> [WHAT YOU WILL DO] Please give back only the lines below from the one containing "## Chaturbate Live Videos Recorder" to the one containing "### Apache Airflow", each repeated word for word, both ends included.

> [GIVEN DATA]
=== Begin Enclosure ===
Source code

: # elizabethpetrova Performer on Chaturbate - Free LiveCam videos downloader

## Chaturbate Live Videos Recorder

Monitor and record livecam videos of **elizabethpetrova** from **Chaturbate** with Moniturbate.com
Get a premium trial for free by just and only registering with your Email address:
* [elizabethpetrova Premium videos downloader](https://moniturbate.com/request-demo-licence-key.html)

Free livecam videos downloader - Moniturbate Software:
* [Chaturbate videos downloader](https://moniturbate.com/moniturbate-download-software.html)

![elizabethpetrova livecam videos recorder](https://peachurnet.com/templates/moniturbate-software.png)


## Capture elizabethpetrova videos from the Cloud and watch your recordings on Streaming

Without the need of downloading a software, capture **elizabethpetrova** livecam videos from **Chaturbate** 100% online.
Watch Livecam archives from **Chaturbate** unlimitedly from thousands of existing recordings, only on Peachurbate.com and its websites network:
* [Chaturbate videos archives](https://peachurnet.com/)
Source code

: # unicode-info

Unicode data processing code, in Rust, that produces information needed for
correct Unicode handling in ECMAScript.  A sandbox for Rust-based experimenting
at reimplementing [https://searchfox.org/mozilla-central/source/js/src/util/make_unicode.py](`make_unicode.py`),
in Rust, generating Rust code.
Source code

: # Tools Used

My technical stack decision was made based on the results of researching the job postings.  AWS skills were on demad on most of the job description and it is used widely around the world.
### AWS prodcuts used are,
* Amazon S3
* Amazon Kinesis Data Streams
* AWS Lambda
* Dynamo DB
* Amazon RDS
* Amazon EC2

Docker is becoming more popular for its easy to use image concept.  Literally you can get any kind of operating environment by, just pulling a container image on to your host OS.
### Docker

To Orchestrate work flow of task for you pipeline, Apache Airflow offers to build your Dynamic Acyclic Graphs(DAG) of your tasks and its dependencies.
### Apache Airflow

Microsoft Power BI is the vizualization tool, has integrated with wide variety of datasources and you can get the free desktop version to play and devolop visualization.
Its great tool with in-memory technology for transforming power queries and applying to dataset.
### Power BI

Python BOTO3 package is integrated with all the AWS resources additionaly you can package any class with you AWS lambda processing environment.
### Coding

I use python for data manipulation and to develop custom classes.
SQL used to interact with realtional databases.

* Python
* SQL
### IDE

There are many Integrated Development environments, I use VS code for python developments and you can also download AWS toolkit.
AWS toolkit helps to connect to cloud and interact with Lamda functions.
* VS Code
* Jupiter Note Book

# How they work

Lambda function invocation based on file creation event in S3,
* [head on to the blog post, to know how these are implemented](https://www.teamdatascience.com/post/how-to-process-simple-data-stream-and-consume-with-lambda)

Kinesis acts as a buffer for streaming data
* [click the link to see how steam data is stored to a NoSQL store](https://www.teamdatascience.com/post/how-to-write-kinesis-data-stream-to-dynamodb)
=== End Enclosure ===
> [SOLUTION]
## Chaturbate Live Videos Recorder

Monitor and record livecam videos of **elizabethpetrova** from **Chaturbate** with Moniturbate.com
Get a premium trial for free by just and only registering with your Email address:
* [elizabethpetrova Premium videos downloader](https://moniturbate.com/request-demo-licence-key.html)

Free livecam videos downloader - Moniturbate Software:
* [Chaturbate videos downloader](https://moniturbate.com/moniturbate-download-software.html)

![elizabethpetrova livecam videos recorder](https://peachurnet.com/templates/moniturbate-software.png)


## Capture elizabethpetrova videos from the Cloud and watch your recordings on Streaming

Without the need of downloading a software, capture **elizabethpetrova** livecam videos from **Chaturbate** 100% online.
Watch Livecam archives from **Chaturbate** unlimitedly from thousands of existing recordings, only on Peachurbate.com and its websites network:
* [Chaturbate videos archives](https://peachurnet.com/)
Source code

: # unicode-info

Unicode data processing code, in Rust, that produces information needed for
correct Unicode handling in ECMAScript.  A sandbox for Rust-based experimenting
at reimplementing [https://searchfox.org/mozilla-central/source/js/src/util/make_unicode.py](`make_unicode.py`),
in Rust, generating Rust code.
Source code

: # Tools Used

My technical stack decision was made based on the results of researching the job postings.  AWS skills were on demad on most of the job description and it is used widely around the world.
### AWS prodcuts used are,
* Amazon S3
* Amazon Kinesis Data Streams
* AWS Lambda
* Dynamo DB
* Amazon RDS
* Amazon EC2

Docker is becoming more popular for its easy to use image concept.  Literally you can get any kind of operating environment by, just pulling a container image on to your host OS.
### Docker

To Orchestrate work flow of task for you pipeline, Apache Airflow offers to build your Dynamic Acyclic Graphs(DAG) of your tasks and its dependencies.
### Apache Airflow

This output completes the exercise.